# June contest winner



## Oaklys Dad (Dec 28, 2005)

Congratulations Lisa, that was a great shot.


----------



## 2golddogs (Oct 19, 2009)

What a pretty smile


----------



## Jo Ellen (Feb 25, 2007)

My heart smiles when I look at this picture


----------



## turtle66 (Feb 19, 2010)

They don't come cuter - Congratulations!!!!


----------



## Bob Dylan (Mar 31, 2009)

*CONGRATULATIONS!!!!!!!!!!!!!!!!!!!!!!!!!*
*He is just picture perfect.*


----------



## Bailey & Charlies Mom (Jan 27, 2009)

Congrats, I love the smile!


----------



## rik6230 (Jan 8, 2008)

Congrats. Great shot


----------



## Champ (Jun 10, 2006)

Congrats Lisa and Willow


----------



## FeatherRiverSam (Aug 7, 2009)

I have to admit my vote went to Jo Ellen's picture of Daisy and the fish but then I'm a real sucker for fish and dogs.

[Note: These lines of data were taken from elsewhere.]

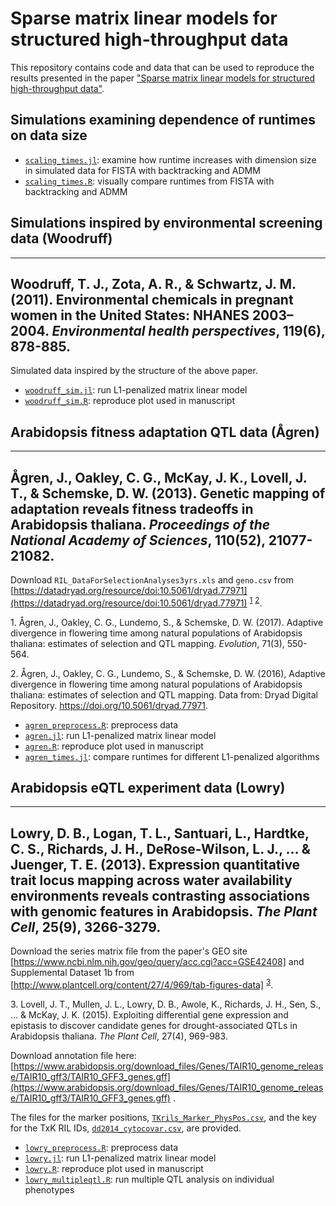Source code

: # Sparse matrix linear models for structured high-throughput data

This repository contains code and data that can be used to reproduce
the results presented in the paper ["Sparse matrix linear models for structured high-throughput data"](https://arxiv.org/abs/1712.05767).

## Simulations examining dependence of runtimes on data size

- [`scaling_times.jl`](code/scaling_times.jl): examine how runtime increases 
with dimension size in simulated data for FISTA with backtracking and ADMM
- [`scaling_times.R`](code/scaling_times.R): visually compare runtimes from 
FISTA with backtracking and ADMM

## Simulations inspired by environmental screening data (Woodruff)

---
Woodruff, T. J., Zota, A. R., & Schwartz, J. M. (2011). Environmental 
chemicals in pregnant women in the United States: NHANES 2003–2004. 
*Environmental health perspectives*, 119(6), 878-885.
---

Simulated data inspired by the structure of the above paper.

- [`woodruff_sim.jl`](code/woodruff_sim.jl): run L1-penalized matrix linear model
- [`woodruff_sim.R`](code/woodruff_sim.R): reproduce plot used in manuscript

## Arabidopsis fitness adaptation QTL data (Ågren)

---
Ågren, J., Oakley, C. G., McKay, J. K., Lovell, J. T., & Schemske, D. W. 
(2013). Genetic mapping of adaptation reveals fitness tradeoffs in 
Arabidopsis thaliana. *Proceedings of the National Academy of Sciences*, 
110(52), 21077-21082.
---

Download `RIL_DataForSelectionAnalyses3yrs.xls` and `geno.csv` from 
[https://datadryad.org/resource/doi:10.5061/dryad.77971](https://datadryad.org/resource/doi:10.5061/dryad.77971) <sup>[1](#myfootnote1)</sup> <sup>[2](#myfootnote2)</sup>. 

<a name="myfootnote1">1</a>. Ågren, J., Oakley, C. G., Lundemo, S., & Schemske, D. W. (2017). Adaptive divergence in flowering time among natural populations of Arabidopsis thaliana: estimates of selection and QTL mapping. *Evolution*, 71(3), 550-564.

<a name="myfootnote2">2</a>. Ågren, J., Oakley, C. G., Lundemo, S., & Schemske, D. W. (2016), Adaptive divergence in flowering time among natural populations of Arabidopsis thaliana: estimates of selection and QTL mapping. Data from: Dryad Digital Repository. https://doi.org/10.5061/dryad.77971.

- [`agren_preprocess.R`](code/agren_preprocess.R): preprocess data
- [`agren.jl`](code/agren.jl): run L1-penalized matrix linear model
- [`agren.R`](code/agren.R): reproduce plot used in manuscript
- [`agren_times.jl`](code/agren_times.jl): compare runtimes for different
  L1-penalized algorithms

## Arabidopsis eQTL experiment data (Lowry)

---
Lowry, D. B., Logan, T. L., Santuari, L., Hardtke, C. S., Richards, J. H., 
DeRose-Wilson, L. J., ... & Juenger, T. E. (2013). Expression quantitative 
trait locus mapping across water availability environments reveals 
contrasting associations with genomic features in Arabidopsis. 
*The Plant Cell*, 25(9), 3266-3279.
---

Download the series matrix file from the paper's GEO site
[https://www.ncbi.nlm.nih.gov/geo/query/acc.cgi?acc=GSE42408] 
and Supplemental Dataset 1b from 
[http://www.plantcell.org/content/27/4/969/tab-figures-data] <sup>[3](#myfootnote3)</sup>. 

<a name="myfootnote3">3</a>. Lovell, J. T., Mullen, J. L., Lowry, D. B., Awole, K., Richards, J. H., Sen, S., ... & McKay, J. K. (2015). Exploiting differential gene expression and epistasis to discover candidate genes for drought-associated QTLs in Arabidopsis thaliana. *The Plant Cell*, 27(4), 969-983.

Download annotation file here:  
[https://www.arabidopsis.org/download_files/Genes/TAIR10_genome_release/TAIR10_gff3/TAIR10_GFF3_genes.gff](https://www.arabidopsis.org/download_files/Genes/TAIR10_genome_release/TAIR10_gff3/TAIR10_GFF3_genes.gff) .

The files for the marker positions, 
[`TKrils_Marker_PhysPos.csv`](data/TKrils_Marker_PhysPos.csv), and the key 
for the TxK RIL IDs, [`dd2014_cytocovar.csv`](data/dd2014_cytocovar.csv), are 
provided.

- [`lowry_preprocess.R`](code/lowry_preprocess.R): preprocess data
- [`lowry.jl`](code/lowry.jl): run L1-penalized matrix linear model
- [`lowry.R`](code/lowry.R): reproduce plot used in manuscript
- [`lowry_multipleqtl.R`](code/lowry_multipleqtl.R): run multiple QTL
  analysis on individual phenotypes
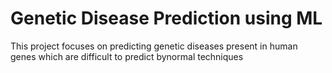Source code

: # Genetic Disease Prediction using ML
This project focuses on predicting genetic diseases present in human genes which are difficult to predict bynormal techniques


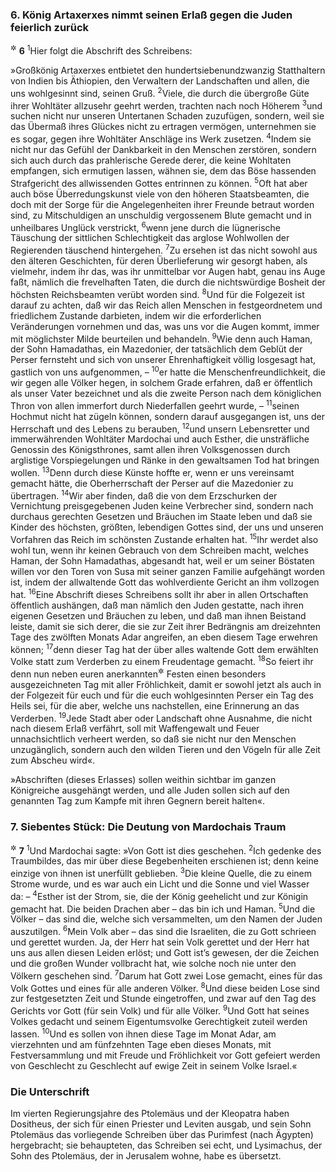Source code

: 

### 6. König Artaxerxes nimmt seinen Erlaß gegen die Juden feierlich zurück

<sup title="anstatt Esther 8,13">&#x2732;</sup>
__6__
<sup>1</sup>Hier folgt die Abschrift des Schreibens:

»Großkönig Artaxerxes entbietet den hundertsiebenundzwanzig Statthaltern von Indien bis Äthiopien, den Verwaltern der Landschaften und allen, die uns wohlgesinnt sind, seinen Gruß.
<sup>2</sup>Viele, die durch die übergroße Güte ihrer Wohltäter allzusehr geehrt werden, trachten nach noch Höherem
<sup>3</sup>und suchen nicht nur unseren Untertanen Schaden zuzufügen, sondern, weil sie das Übermaß ihres Glückes nicht zu ertragen vermögen, unternehmen sie es sogar, gegen ihre Wohltäter Anschläge ins Werk zusetzen.
<sup>4</sup>Indem sie nicht nur das Gefühl der Dankbarkeit in den Menschen zerstören, sondern sich auch durch das prahlerische Gerede derer, die keine Wohltaten empfangen, sich ermutigen lassen, wähnen sie, dem das Böse hassenden Strafgericht des allwissenden Gottes entrinnen zu können.
<sup>5</sup>Oft hat aber auch böse Überredungskunst viele von den höheren Staatsbeamten, die doch mit der Sorge für die Angelegenheiten ihrer Freunde betraut worden sind, zu Mitschuldigen an unschuldig vergossenem Blute gemacht und in unheilbares Unglück verstrickt,
<sup>6</sup>wenn jene durch die lügnerische Täuschung der sittlichen Schlechtigkeit das arglose Wohlwollen der Regierenden täuschend hintergehen.
<sup>7</sup>Zu ersehen ist das nicht sowohl aus den älteren Geschichten, für deren Überlieferung wir gesorgt haben, als vielmehr, indem ihr das, was ihr unmittelbar vor Augen habt, genau ins Auge faßt, nämlich die frevelhaften Taten, die durch die nichtswürdige Bosheit der höchsten Reichsbeamten verübt worden sind.
<sup>8</sup>Und für die Folgezeit ist darauf zu achten, daß wir das Reich allen Menschen in festgeordnetem und friedlichem Zustande darbieten, indem wir die erforderlichen Veränderungen vornehmen und das, was uns vor die Augen kommt, immer mit möglichster Milde beurteilen und behandeln.
<sup>9</sup>Wie denn auch Haman, der Sohn Hamadathas, ein Mazedonier, der tatsächlich dem Geblüt der Perser fernsteht und sich von unserer Ehrenhaftigkeit völlig losgesagt hat, gastlich von uns aufgenommen, –
<sup>10</sup>er hatte die Menschenfreundlichkeit, die wir gegen alle Völker hegen, in solchem Grade erfahren, daß er öffentlich als unser Vater bezeichnet und als die zweite Person nach dem königlichen Thron von allen immerfort durch Niederfallen geehrt wurde, –
<sup>11</sup>seinen Hochmut nicht hat zügeln können, sondern darauf ausgegangen ist, uns der Herrschaft und des Lebens zu berauben,
<sup>12</sup>und unsern Lebensretter und immerwährenden Wohltäter Mardochai und auch Esther, die unsträfliche Genossin des Königsthrones, samt allen ihren Volksgenossen durch arglistige Vorspiegelungen und Ränke in den gewaltsamen Tod hat bringen wollen.
<sup>13</sup>Denn durch diese Künste hoffte er, wenn er uns vereinsamt gemacht hätte, die Oberherrschaft der Perser auf die Mazedonier zu übertragen.
<sup>14</sup>Wir aber finden, daß die von dem Erzschurken der Vernichtung preisgegebenen Juden keine Verbrecher sind, sondern nach durchaus gerechten Gesetzen und Bräuchen im Staate leben und daß sie Kinder des höchsten, größten, lebendigen Gottes sind, der uns und unseren Vorfahren das Reich im schönsten Zustande erhalten hat.
<sup>15</sup>Ihr werdet also wohl tun, wenn ihr keinen Gebrauch von dem Schreiben macht, welches Haman, der Sohn Hamadathas, abgesandt hat, weil er um seiner Böstaten willen vor den Toren von Susa mit seiner ganzen Familie aufgehängt worden ist, indem der allwaltende Gott das wohlverdiente Gericht an ihm vollzogen hat.
<sup>16</sup>Eine Abschrift dieses Schreibens sollt ihr aber in allen Ortschaften öffentlich aushängen, daß man nämlich den Juden gestatte, nach ihren eigenen Gesetzen und Bräuchen zu leben, und daß man ihnen Beistand leiste, damit sie sich derer, die sie zur Zeit ihrer Bedrängnis am dreizehnten Tage des zwölften Monats Adar angreifen, an eben diesem Tage erwehren können;
<sup>17</sup>denn dieser Tag hat der über alles waltende Gott dem erwählten Volke statt zum Verderben zu einem Freudentage gemacht.
<sup>18</sup>So feiert ihr denn nun neben euren anerkannten<sup title="= herkömmlichen">&#x2732;</sup> Festen einen besonders ausgezeichneten Tag mit aller Fröhlichkeit, damit er sowohl jetzt als auch in der Folgezeit für euch und für die euch wohlgesinnten Perser ein Tag des Heils sei, für die aber, welche uns nachstellen, eine Erinnerung an das Verderben.
<sup>19</sup>Jede Stadt aber oder Landschaft ohne Ausnahme, die nicht nach diesem Erlaß verfährt, soll mit Waffengewalt und Feuer unnachsichtlich verheert werden, so daß sie nicht nur den Menschen unzugänglich, sondern auch den wilden Tieren und den Vögeln für alle Zeit zum Abscheu wird«.

»Abschriften (dieses Erlasses) sollen weithin sichtbar im ganzen Königreiche ausgehängt werden, und alle Juden sollen sich auf den genannten Tag zum Kampfe mit ihren Gegnern bereit halten«.

### 7. Siebentes Stück: Die Deutung von Mardochais Traum

<sup title="hinter Esther 10,3">&#x2732;</sup>
__7__
<sup>1</sup>Und Mardochai sagte: »Von Gott ist dies geschehen.
<sup>2</sup>Ich gedenke des Traumbildes, das mir über diese Begebenheiten erschienen ist; denn keine einzige von ihnen ist unerfüllt geblieben.
<sup>3</sup>Die kleine Quelle, die zu einem Strome wurde, und es war auch ein Licht und die Sonne und viel Wasser da: –
<sup>4</sup>Esther ist der Strom, sie, die der König geehelicht und zur Königin gemacht hat. Die beiden Drachen aber – das bin ich und Haman.
<sup>5</sup>Und die Völker – das sind die, welche sich versammelten, um den Namen der Juden auszutilgen.
<sup>6</sup>Mein Volk aber – das sind die Israeliten, die zu Gott schrieen und gerettet wurden. Ja, der Herr hat sein Volk gerettet und der Herr hat uns aus allen diesen Leiden erlöst; und Gott ist’s gewesen, der die Zeichen und die großen Wunder vollbracht hat, wie solche noch nie unter den Völkern geschehen sind.
<sup>7</sup>Darum hat Gott zwei Lose gemacht, eines für das Volk Gottes und eines für alle anderen Völker.
<sup>8</sup>Und diese beiden Lose sind zur festgesetzten Zeit und Stunde eingetroffen, und zwar auf den Tag des Gerichts vor Gott (für sein Volk) und für alle Völker.
<sup>9</sup>Und Gott hat seines Volkes gedacht und seinem Eigentumsvolke Gerechtigkeit zuteil werden lassen.
<sup>10</sup>Und es sollen von ihnen diese Tage im Monat Adar, am vierzehnten und am fünfzehnten Tage eben dieses Monats, mit Festversammlung und mit Freude und Fröhlichkeit vor Gott gefeiert werden von Geschlecht zu Geschlecht auf ewige Zeit in seinem Volke Israel.«

### Die Unterschrift

Im vierten Regierungsjahre des Ptolemäus und der Kleopatra haben Dositheus, der sich für einen Priester und Leviten ausgab, und sein Sohn Ptolemäus das vorliegende Schreiben über das Purimfest (nach Ägypten) hergebracht; sie behaupteten, das Schreiben sei echt, und Lysimachus, der Sohn des Ptolemäus, der in Jerusalem wohne, habe es übersetzt.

But that smile in your picture Lisa and Willow is priceless!!! Congratulations!!!!

Pete


----------



## Hudson (May 18, 2005)

Congratulations- great shot


----------



## Rob's GRs (Feb 25, 2007)

Congratulations !!


----------



## Faith's mommy (Feb 26, 2007)

congrats! :wavey:


----------



## Enzos_Mom (Apr 8, 2010)

Congrats! I loved seeing pictures of all of the Goldens enjoying the water!


----------



## janine (Aug 8, 2009)

Great picture...


----------



## eirepup (Apr 14, 2010)

Congrats great pic!!


----------



## julinem (Sep 4, 2009)

The photo just warms your heart. Congratulations!


----------



## Florabora22 (Nov 30, 2008)

Yay!!! I absolutely LOVED this picture.   Congrats!


----------



## wendy.ws (Jul 17, 2010)

Too cute, "hot dog"!


----------



## Lisa_and_Willow. (Dec 18, 2007)

Oh wow thanks everyone!! Gotta love that smile!

Thinking of the next theme now....


----------